Touch screen keyboards have come a long way in terms of accuracy and usability with error correction, auto-complete, and predictions, but the fact remains that they are awkward to use. The problem is that current touch screen keyboards are nothing more than clever adaptations of the standard two-handed keyboards that we're used to, and they just don't quite work on such a small scale.
8Pen is an entirely new keyboard design, created from the ground up specifically for a small, touch screen interface. It incorporates a large center point for starting/ending words and letters. Letters and symbols are divided into four quadrants. You type by starting in the center, passing into the quadrant that contains the desired letter, and rotating either clockwise or counterclockwise through the number of quadrants equal to the position of the letter from the center. It sounds fairly complicated and takes a while to get used to, but given a bit of dedication to learning the foreign layout, the result is a very natural writing feel with loops and swirls.
We're not sure why Android phones don't come pre-installed with Google Voice.
Google Voice is the perfect companion for an Android phone. With a Google Voice account, you get your own dedicated phone number which you can then pair with your home phone, cell phone, work phone, etc so that people can contact through a single number, regardless of where you are. With the Google Voice Android app, you can ditch your cell carrier's voicemail service in place of Google Voice's visual voicemail, complete with voice to text transcripts. You can also place calls through Google Voice directly from your Android handset, and while this feature isn't particularly useful for domestic calls, international calls generally have significantly reduced rates and can even be free (for example, calls to Canada).
Chrome to Phone will grown on you – we guarantee it.
Chrome to Phone is another app directly from the minds of Google. Despite being a relatively simple app, it does require Android version 2.2 or higher. Chrome to Phone lets you send links and web pages from your PC to your phone in just a single click. It may not seem particularly useful at first, but take a moment to think about how many times you've downloaded a file to your computer just to copy it over to your phone immediately afterwards or how many times you've struggled to navigate to a website on your phone that you've previously found on your PC. You'll notice that the more you tinker with your phone, the more you'll grow to appreciate Chrome to Phone.
The next iteration of Android, version 2.3 (code name Gingerbread) is just around the corner, though as we've seen in the past with previous updates, some devices will get it sooner than others, and some won't get it at all. While it's still uncertain exactly which new features will be included, it appears that one of the core attributes of Gingerbread will be a makeover of Android's user interface. Upgrading the stock interface may tangentially help everyone; if this incentivizes headset manufacturers to stop customizing their own Android skins and themes, we see faster adoption rates for future updates in the future.
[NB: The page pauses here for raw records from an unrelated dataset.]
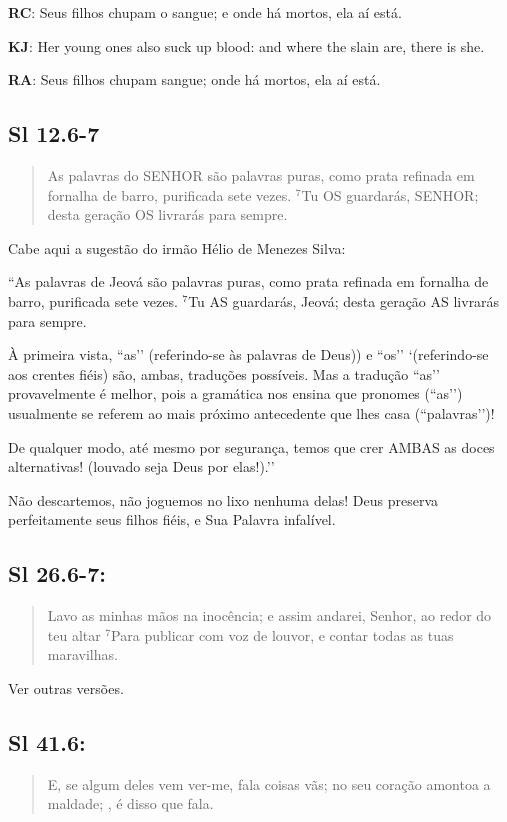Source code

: \textbf{RC}: Seus filhos chupam o sangue; e onde há mortos, ela aí está.

\textbf{KJ}: Her young ones also suck up blood: and where the slain are, there is she.

\textbf{RA}: Seus filhos chupam sangue; onde há mortos, ela aí está.

\subsection*{Sl 12.6-7} 
 \begin{quote}
    \small
As palavras do SENHOR são palavras puras, como prata refinada em fornalha de barro, purificada sete vezes. $^{\mathrm{7}}$Tu OS guardarás, SENHOR; desta geração OS livrarás para sempre.
\end{quote}

Cabe aqui a sugestão do irmão Hélio de Menezes Silva:

``As palavras de Jeová são palavras puras, como prata refinada em fornalha de barro, purificada sete vezes. $^{\mathrm{7}}$Tu AS guardarás, Jeová; desta geração AS livrarás para sempre.

À primeira vista, ``as’’ (referindo-se às palavras de Deus)) e ``os’’
`(referindo-se aos crentes fiéis) são, ambas, traduções possíveis. Mas a
tradução ``as’’ provavelmente é melhor, pois a gramática nos ensina que
pronomes (``as’’) usualmente se referem ao mais próximo antecedente que
lhes casa (``palavras’’)!

De qualquer modo, até mesmo por segurança, temos que crer AMBAS as doces alternativas! (louvado seja Deus por elas!).’’

Não descartemos, não joguemos no lixo nenhuma delas! Deus preserva perfeitamente seus filhos fiéis, e Sua Palavra infalível.

\subsection*{Sl 26.6-7:} 
 \begin{quote}
    \small
Lavo as minhas mãos na inocência; e assim andarei, Senhor, ao redor do teu altar $^{\mathrm{7}}$Para publicar com voz de louvor, e contar todas as tuas maravilhas.
\end{quote}

Ver outras versões. 

\subsection*{Sl 41.6:} 
 \begin{quote}
    \small
 E, se algum deles vem ver-me, fala coisas vãs; no seu coração amontoa a maldade; , é disso que fala.
 \end{quote}
 
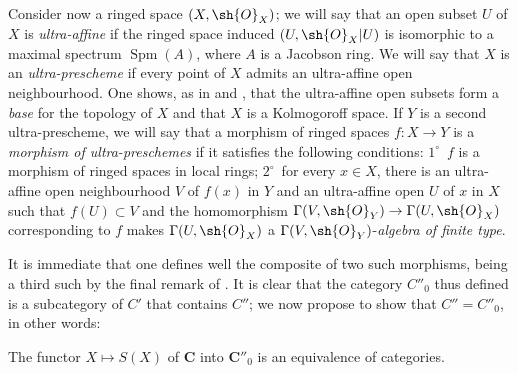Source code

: 
\begin{env}[10.9.5]
\label{IV.10.9.5}
Consider now a ringed space $(X,\sh{O}_X)$; we will say that an open subset $U$ of $X$ is \emph{ultra-affine} if the ringed space induced $(U,\sh{O}_X|U)$ is isomorphic to a maximal spectrum $\operatorname{Spm}(A)$, where $A$ is a Jacobson ring.
We will say that $X$ is an \emph{ultra-prescheme} if every point of $X$ admits an ultra-affine open neighbourhood.
One shows, as in  and , that the ultra-affine open subsets form a \emph{base} for the topology of $X$ and that $X$ is a Kolmogoroff space.
If $Y$ is a second ultra-prescheme, we will say that a morphism of ringed spaces $f:X\to Y$ is a \emph{morphism of ultra-preschemes} if it satisfies the following conditions: $1^\circ$~$f$ is a morphism of ringed spaces in local rings; $2^\circ$~for every $x\in X$, there is an ultra-affine open neighbourhood $V$ of $f(x)$ in $Y$ and an ultra-affine open $U$ of $x$ in $X$ such that $f(U)\subset V$ and the homomorphism $\Gamma(V,\sh{O}_Y)\to\Gamma(U,\sh{O}_X)$ corresponding to $f$ makes $\Gamma(U,\sh{O}_X)$ a $\Gamma(V,\sh{O}_Y)$-\emph{algebra of finite type}.

It is immediate that one defines well the composite of two such morphisms, being a third such by the final remark of .
It is clear that the category $C''_0$ thus defined is a subcategory of $C'$ that contains $C''$; we now propose to show that $C''=C''_0$, in other words:
\end{env}

\begin{proposition}[10.9.6]
\label{IV.10.9.6}
The functor $X\mapsto S(X)$ of $\mathbf{C}$ into $\mathbf{C}''_0$ is an equivalence of categories.
\end{proposition}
The biggest and perhaps most anticipated upgrade is integrated video chat built on top of the Google Talk platform. This should be a welcome alternative to the current video chat solutions offered by Qik. Integrated video chat support will encourage manufacturers to include front-facing cameras on more of their future phones. It's likely that by this time next year, front-facing cameras will be standard on all smartphones.
Other rumored updates include a makeover for various Google applications, improved social networking features, improved copy/paste functionality, support for near field communication, and upgraded streaming media support. Given the release of Google TV, it's likely that the 2.3 update will incorporate support for this new Google appliance.
Finally, Gingerbread is also rumored to include additional support for larger display sizes with resolutions up to WXGA (1280x800 or 1360x768). This indicates that Google supports the recent wave of interest in tablet devices.